Continuous pedaling power
How much pedaling power can the same cyclist develop in one hour on a regular racing bicycle, and how much on a recumbent high racer? No comparison of that kind has been made so far. It is estimated here that the 1hour pedaling power of a recumbent cyclist is approx. 20% lower compared to the regular cycling position. Thus a noncompetitive cyclist who can pedal a maximum of 225 watt on a regular racing bike for one hour will probably not exceed 180 watt on a recumbent high racer.

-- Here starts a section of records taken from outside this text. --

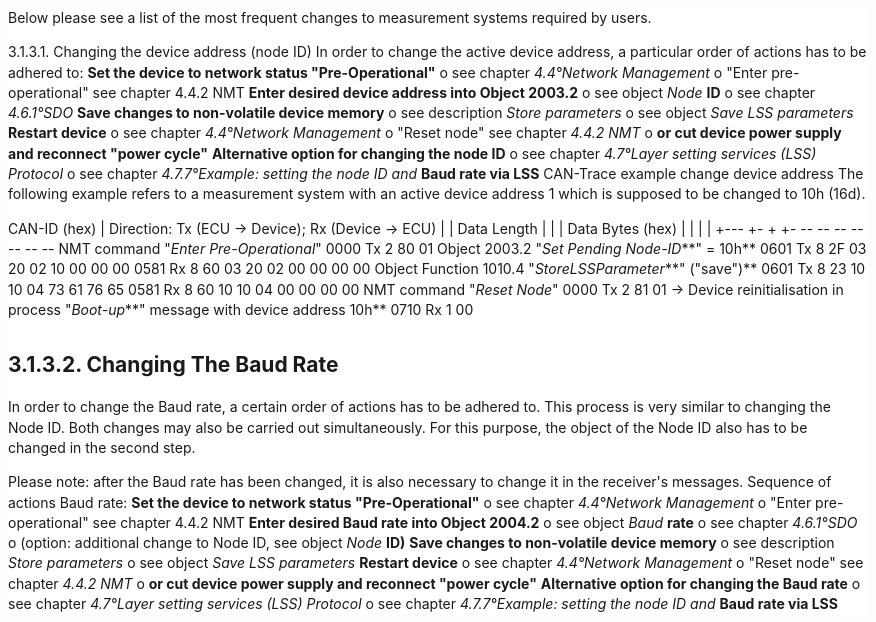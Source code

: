 Below please see a list of the most frequent changes to measurement systems required by users. 

3.1.3.1. Changing the device address (node ID) 
In order to change the active device address, a particular order of actions has to be adhered to: 
 **Set the device to network status "Pre-Operational"** 
o see chapter *4.4°Network Management* o "Enter pre-operational" see chapter 4.4.2 NMT
 **Enter desired device address into Object 2003.2** 
o see object *Node* **ID** o see chapter *4.6.1°SDO*
 **Save changes to non-volatile device memory** 
o see description *Store parameters* o see object *Save LSS parameters*
 **Restart device** 
o see chapter *4.4°Network Management* o "Reset node" see chapter *4.4.2 NMT* o **or cut device power supply and reconnect "power cycle"** 
 **Alternative option for changing the node ID** 
o see chapter *4.7°Layer setting services (LSS) Protocol* o see chapter *4.7.7°Example: setting the node ID and* **Baud rate via LSS** 
CAN-Trace example change device address The following example refers to a measurement system with an active device address 1 which is supposed to be changed to 10h (16d). 

CAN-ID (hex) 
| Direction: Tx (ECU → Device); Rx (Device → ECU) 
| | Data Length | | | Data Bytes (hex) | | | | +--- +- + +- -- -- -- -- -- -- -- 
NMT command "*Enter Pre-Operational*" 
0000 Tx 2 80 01 Object 2003.2 "*Set Pending Node-ID***" = 10h** 
0601 Tx 8 2F 03 20 02 10 00 00 00 0581 Rx 8 60 03 20 02 00 00 00 00 Object Function 1010.4 "*StoreLSSParameter***" ("save")** 
0601 Tx 8 23 10 10 04 73 61 76 65 0581 Rx 8 60 10 10 04 00 00 00 00 NMT command "*Reset Node*" 
0000 Tx 2 81 01 → Device reinitialisation in process 
"*Boot-up***" message with device address 10h** 
0710 Rx 1 00 

## 3.1.3.2. Changing The Baud Rate

In order to change the Baud rate, a certain order of actions has to be adhered to. This process is very similar to changing the Node ID. Both changes may also be carried out simultaneously. For this purpose, the object of the Node ID also has to be changed in the second step. 

Please note: after the Baud rate has been changed, it is also necessary to change it in the receiver's messages. Sequence of actions Baud rate: 
 **Set the device to network status "Pre-Operational"** 
o see chapter *4.4°Network Management* o "Enter pre-operational" see chapter 4.4.2 NMT
 **Enter desired Baud rate into Object 2004.2** 
o see object *Baud* **rate** 
o see chapter *4.6.1°SDO*
o (option: additional change to Node ID, see object *Node* **ID)** 
 **Save changes to non-volatile device memory** 
o see description *Store parameters* o see object *Save LSS parameters*
 **Restart device** 
o see chapter *4.4°Network Management* o "Reset node" see chapter *4.4.2 NMT* o **or cut device power supply and reconnect "power cycle"** 
 **Alternative option for changing the Baud rate** 
o see chapter *4.7°Layer setting services (LSS) Protocol* o see chapter *4.7.7°Example: setting the node ID and* **Baud rate via LSS**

Such a difference in pedaling power compensates roughly half of the difference in speed between the two bicycles. Thus any race on a level road between cyclists on regular and recumbent racing bicycles would still be unequal. The decision of the UCI (Union Cycliste Internationale) not to allow such ‘mixed’ competitions is therefore understandable.
Conclusions
1. Pedaling power generates bicycle speed by overcoming the intrinsic resistance of the bicycle, rolling resistance, air resistance and (during a climb) slope resistance.
2. The recumbent high racer is faster than the regular racing bicycle at the same pedaling power on a level road; this difference exceeds 20% if the pedaling power exceeds 100 watt.
3. The recumbent high racer requires less pedaling power than a regular racing bicycle to achieve the same speed; this difference exceeds 40% at speeds higher than 40 km/hour.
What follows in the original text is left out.